**EXERCISE REQUIREMENTS:** Pick out each line below containing "mathcal".
•••••
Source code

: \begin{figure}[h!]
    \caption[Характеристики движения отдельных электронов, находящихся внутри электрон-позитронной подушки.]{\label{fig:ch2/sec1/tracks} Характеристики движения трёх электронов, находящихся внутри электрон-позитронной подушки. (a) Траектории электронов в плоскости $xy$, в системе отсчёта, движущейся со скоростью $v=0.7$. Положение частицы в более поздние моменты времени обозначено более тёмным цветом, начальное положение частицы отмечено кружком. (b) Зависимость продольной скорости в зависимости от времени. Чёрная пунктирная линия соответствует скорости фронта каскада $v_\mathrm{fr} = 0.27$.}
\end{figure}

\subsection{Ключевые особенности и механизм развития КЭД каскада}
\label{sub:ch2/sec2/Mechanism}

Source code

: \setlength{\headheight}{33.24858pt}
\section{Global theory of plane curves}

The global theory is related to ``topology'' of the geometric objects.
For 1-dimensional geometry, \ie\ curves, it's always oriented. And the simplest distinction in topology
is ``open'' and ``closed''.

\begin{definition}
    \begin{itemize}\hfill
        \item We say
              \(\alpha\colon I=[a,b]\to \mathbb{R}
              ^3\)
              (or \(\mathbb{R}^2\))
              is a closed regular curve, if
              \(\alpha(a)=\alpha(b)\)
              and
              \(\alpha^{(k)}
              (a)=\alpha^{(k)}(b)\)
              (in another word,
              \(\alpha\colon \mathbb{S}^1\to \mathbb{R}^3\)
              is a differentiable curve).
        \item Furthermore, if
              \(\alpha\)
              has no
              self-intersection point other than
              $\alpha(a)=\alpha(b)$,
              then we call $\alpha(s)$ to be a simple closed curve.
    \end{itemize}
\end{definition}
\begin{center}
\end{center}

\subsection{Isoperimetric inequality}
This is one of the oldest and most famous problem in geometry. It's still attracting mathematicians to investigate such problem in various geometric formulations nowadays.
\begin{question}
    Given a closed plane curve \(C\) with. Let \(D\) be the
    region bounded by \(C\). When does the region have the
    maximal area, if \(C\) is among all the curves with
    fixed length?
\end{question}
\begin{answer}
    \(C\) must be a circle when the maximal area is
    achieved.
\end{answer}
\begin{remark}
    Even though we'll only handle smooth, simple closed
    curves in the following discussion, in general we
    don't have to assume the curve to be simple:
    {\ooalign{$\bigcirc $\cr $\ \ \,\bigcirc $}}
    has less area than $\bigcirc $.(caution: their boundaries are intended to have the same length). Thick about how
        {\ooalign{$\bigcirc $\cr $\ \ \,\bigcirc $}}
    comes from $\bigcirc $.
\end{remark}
•••••
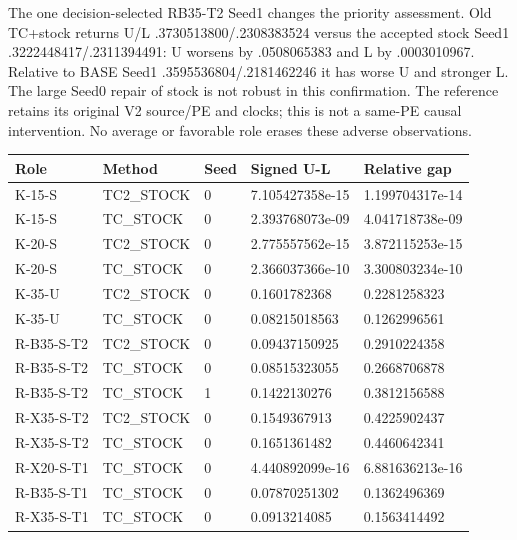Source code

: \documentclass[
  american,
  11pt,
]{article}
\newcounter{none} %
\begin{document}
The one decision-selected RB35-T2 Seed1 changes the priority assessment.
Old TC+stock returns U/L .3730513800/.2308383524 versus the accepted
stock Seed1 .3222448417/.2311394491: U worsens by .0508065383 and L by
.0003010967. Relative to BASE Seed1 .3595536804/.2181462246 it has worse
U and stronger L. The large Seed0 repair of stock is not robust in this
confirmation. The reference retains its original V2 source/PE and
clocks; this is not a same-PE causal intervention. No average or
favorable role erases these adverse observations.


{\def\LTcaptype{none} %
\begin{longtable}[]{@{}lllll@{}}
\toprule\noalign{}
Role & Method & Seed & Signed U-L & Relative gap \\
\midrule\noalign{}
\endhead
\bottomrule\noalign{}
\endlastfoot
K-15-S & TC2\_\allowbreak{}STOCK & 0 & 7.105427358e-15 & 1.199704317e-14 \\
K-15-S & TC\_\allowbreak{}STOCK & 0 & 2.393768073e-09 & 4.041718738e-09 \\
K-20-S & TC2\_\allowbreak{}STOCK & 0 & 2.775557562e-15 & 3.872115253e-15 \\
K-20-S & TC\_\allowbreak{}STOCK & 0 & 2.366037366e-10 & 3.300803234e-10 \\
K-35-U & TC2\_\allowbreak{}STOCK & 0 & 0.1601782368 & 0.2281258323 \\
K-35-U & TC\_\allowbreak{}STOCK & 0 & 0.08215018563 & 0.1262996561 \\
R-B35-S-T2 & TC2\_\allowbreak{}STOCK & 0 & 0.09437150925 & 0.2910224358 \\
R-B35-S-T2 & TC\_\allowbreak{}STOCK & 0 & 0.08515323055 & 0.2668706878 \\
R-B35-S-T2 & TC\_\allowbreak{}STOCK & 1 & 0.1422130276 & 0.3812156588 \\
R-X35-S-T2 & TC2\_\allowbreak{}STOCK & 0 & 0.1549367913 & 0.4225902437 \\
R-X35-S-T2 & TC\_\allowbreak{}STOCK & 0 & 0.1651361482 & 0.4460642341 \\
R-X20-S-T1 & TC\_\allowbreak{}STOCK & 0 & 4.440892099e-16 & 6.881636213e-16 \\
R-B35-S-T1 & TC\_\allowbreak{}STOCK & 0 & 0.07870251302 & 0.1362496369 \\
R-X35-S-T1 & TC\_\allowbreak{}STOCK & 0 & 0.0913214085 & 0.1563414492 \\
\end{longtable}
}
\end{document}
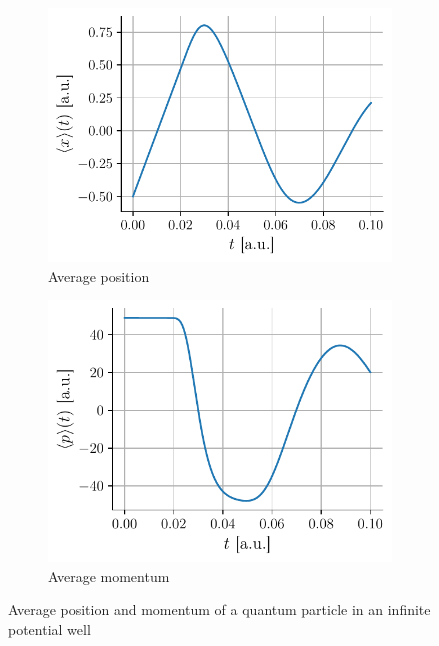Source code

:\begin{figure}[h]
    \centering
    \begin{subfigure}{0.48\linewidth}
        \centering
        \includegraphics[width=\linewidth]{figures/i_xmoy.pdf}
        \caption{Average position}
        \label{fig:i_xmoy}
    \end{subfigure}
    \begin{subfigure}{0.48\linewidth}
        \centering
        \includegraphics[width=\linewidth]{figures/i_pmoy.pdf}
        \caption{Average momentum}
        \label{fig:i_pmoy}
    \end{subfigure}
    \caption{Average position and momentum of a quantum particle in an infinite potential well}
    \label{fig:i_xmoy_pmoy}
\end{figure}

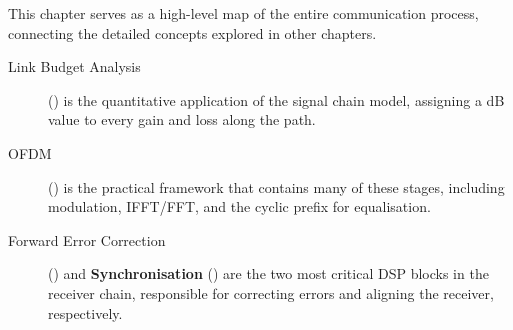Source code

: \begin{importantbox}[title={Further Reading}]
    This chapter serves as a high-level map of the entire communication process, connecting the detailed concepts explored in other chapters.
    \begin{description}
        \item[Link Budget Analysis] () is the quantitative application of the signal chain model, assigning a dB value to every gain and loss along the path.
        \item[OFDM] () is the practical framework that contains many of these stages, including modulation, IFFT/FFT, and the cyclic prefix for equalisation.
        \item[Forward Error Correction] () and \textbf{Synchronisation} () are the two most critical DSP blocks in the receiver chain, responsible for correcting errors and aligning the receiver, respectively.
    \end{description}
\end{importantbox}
•••••
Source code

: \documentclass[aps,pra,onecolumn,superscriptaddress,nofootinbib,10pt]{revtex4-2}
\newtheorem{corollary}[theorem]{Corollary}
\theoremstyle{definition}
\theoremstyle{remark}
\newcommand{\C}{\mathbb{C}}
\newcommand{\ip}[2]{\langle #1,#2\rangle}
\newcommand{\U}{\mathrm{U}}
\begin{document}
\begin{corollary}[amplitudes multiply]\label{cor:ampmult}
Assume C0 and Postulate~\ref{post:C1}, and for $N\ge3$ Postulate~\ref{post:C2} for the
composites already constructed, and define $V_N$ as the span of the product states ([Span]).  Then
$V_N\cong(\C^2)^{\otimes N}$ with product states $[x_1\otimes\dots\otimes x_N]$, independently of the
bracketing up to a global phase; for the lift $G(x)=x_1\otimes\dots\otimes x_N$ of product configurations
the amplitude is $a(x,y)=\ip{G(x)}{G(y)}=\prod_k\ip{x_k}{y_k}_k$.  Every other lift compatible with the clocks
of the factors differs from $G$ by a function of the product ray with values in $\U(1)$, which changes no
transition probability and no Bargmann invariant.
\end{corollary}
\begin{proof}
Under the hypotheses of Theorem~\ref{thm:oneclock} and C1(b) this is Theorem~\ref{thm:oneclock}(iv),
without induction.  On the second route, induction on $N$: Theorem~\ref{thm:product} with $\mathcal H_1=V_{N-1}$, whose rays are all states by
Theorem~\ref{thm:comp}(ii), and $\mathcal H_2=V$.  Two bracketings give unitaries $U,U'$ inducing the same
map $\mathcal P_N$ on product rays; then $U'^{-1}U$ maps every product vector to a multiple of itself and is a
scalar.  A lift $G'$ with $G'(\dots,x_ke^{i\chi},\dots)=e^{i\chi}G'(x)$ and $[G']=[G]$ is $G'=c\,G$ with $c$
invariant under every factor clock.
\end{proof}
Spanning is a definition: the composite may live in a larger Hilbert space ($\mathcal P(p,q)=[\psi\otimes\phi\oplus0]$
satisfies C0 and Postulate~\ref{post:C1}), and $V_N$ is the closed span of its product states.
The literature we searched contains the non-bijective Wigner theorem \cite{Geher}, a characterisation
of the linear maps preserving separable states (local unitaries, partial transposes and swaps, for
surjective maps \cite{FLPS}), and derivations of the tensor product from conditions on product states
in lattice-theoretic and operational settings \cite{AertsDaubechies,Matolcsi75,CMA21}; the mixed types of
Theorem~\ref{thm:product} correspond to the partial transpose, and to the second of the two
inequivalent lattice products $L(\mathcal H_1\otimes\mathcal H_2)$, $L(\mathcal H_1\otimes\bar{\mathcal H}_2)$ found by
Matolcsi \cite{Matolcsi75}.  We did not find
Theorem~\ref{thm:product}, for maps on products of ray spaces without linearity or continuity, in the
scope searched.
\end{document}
•••••
**ANSWER SPACE:**
without induction.  On the second route, induction on $N$: Theorem~\ref{thm:product} with $\mathcal H_1=V_{N-1}$, whose rays are all states by
Theorem~\ref{thm:comp}(ii), and $\mathcal H_2=V$.  Two bracketings give unitaries $U,U'$ inducing the same
map $\mathcal P_N$ on product rays; then $U'^{-1}U$ maps every product vector to a multiple of itself and is a
Spanning is a definition: the composite may live in a larger Hilbert space ($\mathcal P(p,q)=[\psi\otimes\phi\oplus0]$
inequivalent lattice products $L(\mathcal H_1\otimes\mathcal H_2)$, $L(\mathcal H_1\otimes\bar{\mathcal H}_2)$ found by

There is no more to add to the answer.